Read the records and gather each line that includes "được".

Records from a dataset

----

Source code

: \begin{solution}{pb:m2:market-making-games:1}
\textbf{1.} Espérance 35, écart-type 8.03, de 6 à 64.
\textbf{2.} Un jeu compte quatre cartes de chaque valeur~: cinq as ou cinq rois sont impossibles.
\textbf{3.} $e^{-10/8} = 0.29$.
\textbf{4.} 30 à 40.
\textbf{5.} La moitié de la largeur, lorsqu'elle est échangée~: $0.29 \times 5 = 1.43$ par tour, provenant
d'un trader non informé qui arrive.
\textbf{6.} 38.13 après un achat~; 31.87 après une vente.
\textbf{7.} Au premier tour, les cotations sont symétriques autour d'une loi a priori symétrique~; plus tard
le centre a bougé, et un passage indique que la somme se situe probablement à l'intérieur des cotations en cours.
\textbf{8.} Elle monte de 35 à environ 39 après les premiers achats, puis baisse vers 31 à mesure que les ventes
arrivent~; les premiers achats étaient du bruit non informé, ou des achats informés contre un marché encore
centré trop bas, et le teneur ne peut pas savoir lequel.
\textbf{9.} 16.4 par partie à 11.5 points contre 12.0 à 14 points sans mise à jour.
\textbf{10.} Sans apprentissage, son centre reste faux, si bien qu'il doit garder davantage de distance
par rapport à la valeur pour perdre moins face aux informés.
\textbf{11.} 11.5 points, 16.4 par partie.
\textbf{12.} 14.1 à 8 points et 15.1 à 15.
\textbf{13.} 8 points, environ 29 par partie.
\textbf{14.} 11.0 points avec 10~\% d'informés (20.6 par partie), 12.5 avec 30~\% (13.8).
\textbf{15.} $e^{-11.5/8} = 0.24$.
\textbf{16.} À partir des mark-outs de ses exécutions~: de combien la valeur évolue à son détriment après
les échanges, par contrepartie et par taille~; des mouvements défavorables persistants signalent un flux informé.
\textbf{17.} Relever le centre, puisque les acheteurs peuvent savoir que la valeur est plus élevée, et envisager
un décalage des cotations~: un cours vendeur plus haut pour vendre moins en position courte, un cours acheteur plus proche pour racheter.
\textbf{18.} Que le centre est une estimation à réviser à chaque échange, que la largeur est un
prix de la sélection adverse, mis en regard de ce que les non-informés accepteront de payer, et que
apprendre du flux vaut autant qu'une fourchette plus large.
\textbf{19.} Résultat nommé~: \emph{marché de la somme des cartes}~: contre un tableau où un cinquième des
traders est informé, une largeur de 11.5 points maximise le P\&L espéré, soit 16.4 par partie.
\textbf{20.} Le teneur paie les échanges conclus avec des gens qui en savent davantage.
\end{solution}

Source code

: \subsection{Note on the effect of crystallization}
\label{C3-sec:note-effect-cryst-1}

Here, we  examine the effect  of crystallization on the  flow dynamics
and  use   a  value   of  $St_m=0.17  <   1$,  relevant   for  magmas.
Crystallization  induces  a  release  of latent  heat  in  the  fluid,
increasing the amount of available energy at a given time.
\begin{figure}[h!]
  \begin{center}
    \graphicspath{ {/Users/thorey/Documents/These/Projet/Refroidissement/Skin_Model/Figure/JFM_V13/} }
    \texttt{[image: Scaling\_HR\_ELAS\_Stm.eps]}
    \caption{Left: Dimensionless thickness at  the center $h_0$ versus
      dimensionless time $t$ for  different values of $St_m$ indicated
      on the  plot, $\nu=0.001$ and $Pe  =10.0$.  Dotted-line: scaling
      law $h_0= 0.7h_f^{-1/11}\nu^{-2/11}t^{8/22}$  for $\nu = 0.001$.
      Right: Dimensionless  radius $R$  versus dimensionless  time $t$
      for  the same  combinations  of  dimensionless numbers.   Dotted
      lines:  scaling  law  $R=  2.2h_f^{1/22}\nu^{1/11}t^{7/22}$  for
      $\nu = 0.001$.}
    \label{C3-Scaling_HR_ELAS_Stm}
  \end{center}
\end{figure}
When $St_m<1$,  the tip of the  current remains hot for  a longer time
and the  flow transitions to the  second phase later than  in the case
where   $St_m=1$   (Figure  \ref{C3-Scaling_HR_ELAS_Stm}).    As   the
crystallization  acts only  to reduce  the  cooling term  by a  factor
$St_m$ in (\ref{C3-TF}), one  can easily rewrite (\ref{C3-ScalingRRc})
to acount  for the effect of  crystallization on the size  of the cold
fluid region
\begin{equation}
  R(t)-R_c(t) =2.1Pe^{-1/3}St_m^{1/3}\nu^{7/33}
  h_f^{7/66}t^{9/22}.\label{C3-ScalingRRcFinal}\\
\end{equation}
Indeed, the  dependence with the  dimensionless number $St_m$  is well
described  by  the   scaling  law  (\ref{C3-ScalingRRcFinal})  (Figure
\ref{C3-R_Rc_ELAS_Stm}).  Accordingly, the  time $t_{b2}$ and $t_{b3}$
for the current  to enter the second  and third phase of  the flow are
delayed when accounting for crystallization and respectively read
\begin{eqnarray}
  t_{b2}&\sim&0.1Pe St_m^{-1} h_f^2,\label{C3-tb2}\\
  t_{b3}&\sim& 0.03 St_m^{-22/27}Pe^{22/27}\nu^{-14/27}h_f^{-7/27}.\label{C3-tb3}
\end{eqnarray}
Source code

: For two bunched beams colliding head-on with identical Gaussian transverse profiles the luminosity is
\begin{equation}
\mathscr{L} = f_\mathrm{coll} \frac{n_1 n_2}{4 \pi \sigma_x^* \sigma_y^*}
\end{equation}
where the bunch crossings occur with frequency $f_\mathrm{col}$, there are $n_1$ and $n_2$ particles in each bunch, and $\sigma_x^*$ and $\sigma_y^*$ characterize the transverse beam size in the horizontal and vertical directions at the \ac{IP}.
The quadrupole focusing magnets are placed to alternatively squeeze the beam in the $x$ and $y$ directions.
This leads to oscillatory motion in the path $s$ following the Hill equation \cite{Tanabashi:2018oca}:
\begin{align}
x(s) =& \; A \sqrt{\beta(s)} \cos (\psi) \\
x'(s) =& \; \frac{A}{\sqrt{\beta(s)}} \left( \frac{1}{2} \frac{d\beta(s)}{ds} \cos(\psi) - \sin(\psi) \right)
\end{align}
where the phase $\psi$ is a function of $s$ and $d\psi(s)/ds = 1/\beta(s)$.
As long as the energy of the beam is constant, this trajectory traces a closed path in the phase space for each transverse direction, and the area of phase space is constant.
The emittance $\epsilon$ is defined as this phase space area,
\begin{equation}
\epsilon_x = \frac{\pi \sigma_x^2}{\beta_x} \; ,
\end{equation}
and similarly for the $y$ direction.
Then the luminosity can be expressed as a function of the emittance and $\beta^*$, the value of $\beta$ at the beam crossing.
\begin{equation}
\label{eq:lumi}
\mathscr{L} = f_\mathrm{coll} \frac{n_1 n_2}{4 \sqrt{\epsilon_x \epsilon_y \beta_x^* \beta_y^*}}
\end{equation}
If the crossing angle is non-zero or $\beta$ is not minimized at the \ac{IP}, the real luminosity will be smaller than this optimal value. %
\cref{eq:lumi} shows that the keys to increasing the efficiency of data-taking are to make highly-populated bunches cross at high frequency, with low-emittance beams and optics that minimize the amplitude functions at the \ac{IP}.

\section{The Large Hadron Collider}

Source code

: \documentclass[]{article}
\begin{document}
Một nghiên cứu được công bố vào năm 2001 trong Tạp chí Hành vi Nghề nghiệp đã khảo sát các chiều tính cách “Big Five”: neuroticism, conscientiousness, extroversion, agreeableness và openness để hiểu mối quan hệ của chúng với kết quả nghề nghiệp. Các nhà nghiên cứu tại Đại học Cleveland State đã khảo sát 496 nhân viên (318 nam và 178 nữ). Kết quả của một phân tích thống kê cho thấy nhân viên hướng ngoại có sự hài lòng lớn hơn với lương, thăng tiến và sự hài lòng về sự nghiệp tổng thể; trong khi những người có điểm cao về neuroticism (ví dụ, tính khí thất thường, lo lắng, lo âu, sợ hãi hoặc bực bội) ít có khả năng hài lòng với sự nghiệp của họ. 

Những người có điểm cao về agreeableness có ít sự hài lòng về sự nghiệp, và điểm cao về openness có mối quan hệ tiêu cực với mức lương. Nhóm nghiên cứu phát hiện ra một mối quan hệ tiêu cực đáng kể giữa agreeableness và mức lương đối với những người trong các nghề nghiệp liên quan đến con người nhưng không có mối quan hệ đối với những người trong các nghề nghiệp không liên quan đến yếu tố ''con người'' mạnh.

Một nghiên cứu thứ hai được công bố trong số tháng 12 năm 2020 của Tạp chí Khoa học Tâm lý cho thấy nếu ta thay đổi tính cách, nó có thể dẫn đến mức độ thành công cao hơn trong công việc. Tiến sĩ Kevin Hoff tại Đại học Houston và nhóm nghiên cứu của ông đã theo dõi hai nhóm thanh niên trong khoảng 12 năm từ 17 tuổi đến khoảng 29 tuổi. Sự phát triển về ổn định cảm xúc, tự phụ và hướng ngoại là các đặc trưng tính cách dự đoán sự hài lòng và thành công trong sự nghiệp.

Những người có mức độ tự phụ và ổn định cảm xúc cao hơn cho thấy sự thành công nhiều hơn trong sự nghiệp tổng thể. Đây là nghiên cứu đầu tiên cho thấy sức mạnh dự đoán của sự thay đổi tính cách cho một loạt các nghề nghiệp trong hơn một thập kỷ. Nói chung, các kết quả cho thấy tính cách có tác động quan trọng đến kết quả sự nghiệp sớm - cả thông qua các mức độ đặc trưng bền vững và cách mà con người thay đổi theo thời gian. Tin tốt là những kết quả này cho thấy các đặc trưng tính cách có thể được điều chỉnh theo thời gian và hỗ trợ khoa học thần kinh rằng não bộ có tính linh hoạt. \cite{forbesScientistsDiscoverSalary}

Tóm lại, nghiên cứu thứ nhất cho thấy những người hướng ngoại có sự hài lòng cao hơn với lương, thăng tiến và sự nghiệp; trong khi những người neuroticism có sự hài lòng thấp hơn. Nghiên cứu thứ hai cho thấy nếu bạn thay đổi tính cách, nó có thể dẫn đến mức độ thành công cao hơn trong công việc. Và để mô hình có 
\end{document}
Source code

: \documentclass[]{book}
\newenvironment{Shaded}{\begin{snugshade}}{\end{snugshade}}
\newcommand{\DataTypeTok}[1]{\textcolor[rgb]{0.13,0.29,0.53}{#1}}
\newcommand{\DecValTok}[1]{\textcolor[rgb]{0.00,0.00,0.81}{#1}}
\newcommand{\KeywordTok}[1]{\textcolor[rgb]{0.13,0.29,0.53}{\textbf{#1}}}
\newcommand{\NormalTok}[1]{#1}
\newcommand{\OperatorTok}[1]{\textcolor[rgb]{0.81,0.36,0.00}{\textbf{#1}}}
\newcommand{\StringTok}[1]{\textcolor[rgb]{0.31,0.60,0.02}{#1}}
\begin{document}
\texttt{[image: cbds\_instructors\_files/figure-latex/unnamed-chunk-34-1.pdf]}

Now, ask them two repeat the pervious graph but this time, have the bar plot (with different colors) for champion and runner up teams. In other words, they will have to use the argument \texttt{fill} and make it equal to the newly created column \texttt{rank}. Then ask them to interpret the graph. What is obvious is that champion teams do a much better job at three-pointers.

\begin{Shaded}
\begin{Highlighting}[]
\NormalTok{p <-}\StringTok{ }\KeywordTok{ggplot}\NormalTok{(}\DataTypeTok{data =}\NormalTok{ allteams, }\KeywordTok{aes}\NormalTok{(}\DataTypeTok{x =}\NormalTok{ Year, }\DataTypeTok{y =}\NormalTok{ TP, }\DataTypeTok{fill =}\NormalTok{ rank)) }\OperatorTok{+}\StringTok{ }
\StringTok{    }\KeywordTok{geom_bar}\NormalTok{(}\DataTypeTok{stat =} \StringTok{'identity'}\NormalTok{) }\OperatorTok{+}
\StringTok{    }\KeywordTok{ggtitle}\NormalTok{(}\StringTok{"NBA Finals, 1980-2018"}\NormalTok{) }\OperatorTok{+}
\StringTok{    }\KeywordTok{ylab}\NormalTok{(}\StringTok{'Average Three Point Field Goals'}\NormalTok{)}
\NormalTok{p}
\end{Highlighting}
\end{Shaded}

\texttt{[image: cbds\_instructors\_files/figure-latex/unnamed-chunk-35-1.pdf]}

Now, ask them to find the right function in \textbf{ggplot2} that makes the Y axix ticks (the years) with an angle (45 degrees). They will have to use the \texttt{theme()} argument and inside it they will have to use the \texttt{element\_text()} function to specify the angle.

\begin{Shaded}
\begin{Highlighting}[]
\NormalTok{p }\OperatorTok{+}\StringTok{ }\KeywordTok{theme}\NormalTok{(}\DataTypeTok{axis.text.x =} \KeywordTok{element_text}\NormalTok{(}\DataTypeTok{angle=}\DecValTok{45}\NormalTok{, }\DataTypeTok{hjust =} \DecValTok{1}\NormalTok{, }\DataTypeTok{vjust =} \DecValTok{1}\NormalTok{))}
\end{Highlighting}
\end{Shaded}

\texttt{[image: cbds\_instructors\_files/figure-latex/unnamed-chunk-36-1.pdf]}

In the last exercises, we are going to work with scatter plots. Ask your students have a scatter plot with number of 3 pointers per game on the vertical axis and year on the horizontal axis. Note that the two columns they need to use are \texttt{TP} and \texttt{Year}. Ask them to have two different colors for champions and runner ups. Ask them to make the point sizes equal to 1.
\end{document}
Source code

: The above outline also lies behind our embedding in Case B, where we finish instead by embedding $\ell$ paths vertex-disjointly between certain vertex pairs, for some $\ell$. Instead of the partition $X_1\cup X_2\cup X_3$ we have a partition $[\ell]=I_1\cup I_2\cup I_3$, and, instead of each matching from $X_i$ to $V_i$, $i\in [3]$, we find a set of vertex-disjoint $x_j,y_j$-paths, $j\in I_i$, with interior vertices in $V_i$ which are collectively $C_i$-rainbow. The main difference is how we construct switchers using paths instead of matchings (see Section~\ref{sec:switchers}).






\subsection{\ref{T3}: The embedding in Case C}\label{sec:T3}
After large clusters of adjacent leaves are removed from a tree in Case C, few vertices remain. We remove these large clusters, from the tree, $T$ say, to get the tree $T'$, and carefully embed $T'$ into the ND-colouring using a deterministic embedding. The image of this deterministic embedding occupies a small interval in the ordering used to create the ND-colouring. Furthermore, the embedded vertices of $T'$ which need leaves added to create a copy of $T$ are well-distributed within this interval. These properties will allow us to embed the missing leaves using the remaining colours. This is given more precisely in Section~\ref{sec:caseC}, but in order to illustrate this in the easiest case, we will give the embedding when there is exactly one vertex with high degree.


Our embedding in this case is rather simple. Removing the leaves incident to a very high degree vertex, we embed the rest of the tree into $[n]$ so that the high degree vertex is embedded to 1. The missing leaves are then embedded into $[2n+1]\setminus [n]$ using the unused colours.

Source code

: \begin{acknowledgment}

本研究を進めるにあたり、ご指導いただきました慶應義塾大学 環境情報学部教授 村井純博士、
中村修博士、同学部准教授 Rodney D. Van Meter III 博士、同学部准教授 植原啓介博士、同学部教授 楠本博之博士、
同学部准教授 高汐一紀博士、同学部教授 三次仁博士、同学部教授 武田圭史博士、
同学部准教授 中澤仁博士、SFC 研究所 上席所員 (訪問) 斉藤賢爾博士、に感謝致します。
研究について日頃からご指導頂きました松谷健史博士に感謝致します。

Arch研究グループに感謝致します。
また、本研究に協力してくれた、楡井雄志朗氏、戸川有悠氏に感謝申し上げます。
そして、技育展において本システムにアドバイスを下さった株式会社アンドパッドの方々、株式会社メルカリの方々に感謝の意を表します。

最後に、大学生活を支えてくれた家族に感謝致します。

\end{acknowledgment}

----

Your solution:
Một nghiên cứu được công bố vào năm 2001 trong Tạp chí Hành vi Nghề nghiệp đã khảo sát các chiều tính cách “Big Five”: neuroticism, conscientiousness, extroversion, agreeableness và openness để hiểu mối quan hệ của chúng với kết quả nghề nghiệp. Các nhà nghiên cứu tại Đại học Cleveland State đã khảo sát 496 nhân viên (318 nam và 178 nữ). Kết quả của một phân tích thống kê cho thấy nhân viên hướng ngoại có sự hài lòng lớn hơn với lương, thăng tiến và sự hài lòng về sự nghiệp tổng thể; trong khi những người có điểm cao về neuroticism (ví dụ, tính khí thất thường, lo lắng, lo âu, sợ hãi hoặc bực bội) ít có khả năng hài lòng với sự nghiệp của họ. 
Một nghiên cứu thứ hai được công bố trong số tháng 12 năm 2020 của Tạp chí Khoa học Tâm lý cho thấy nếu ta thay đổi tính cách, nó có thể dẫn đến mức độ thành công cao hơn trong công việc. Tiến sĩ Kevin Hoff tại Đại học Houston và nhóm nghiên cứu của ông đã theo dõi hai nhóm thanh niên trong khoảng 12 năm từ 17 tuổi đến khoảng 29 tuổi. Sự phát triển về ổn định cảm xúc, tự phụ và hướng ngoại là các đặc trưng tính cách dự đoán sự hài lòng và thành công trong sự nghiệp.
Những người có mức độ tự phụ và ổn định cảm xúc cao hơn cho thấy sự thành công nhiều hơn trong sự nghiệp tổng thể. Đây là nghiên cứu đầu tiên cho thấy sức mạnh dự đoán của sự thay đổi tính cách cho một loạt các nghề nghiệp trong hơn một thập kỷ. Nói chung, các kết quả cho thấy tính cách có tác động quan trọng đến kết quả sự nghiệp sớm - cả thông qua các mức độ đặc trưng bền vững và cách mà con người thay đổi theo thời gian. Tin tốt là những kết quả này cho thấy các đặc trưng tính cách có thể được điều chỉnh theo thời gian và hỗ trợ khoa học thần kinh rằng não bộ có tính linh hoạt. \cite{forbesScientistsDiscoverSalary}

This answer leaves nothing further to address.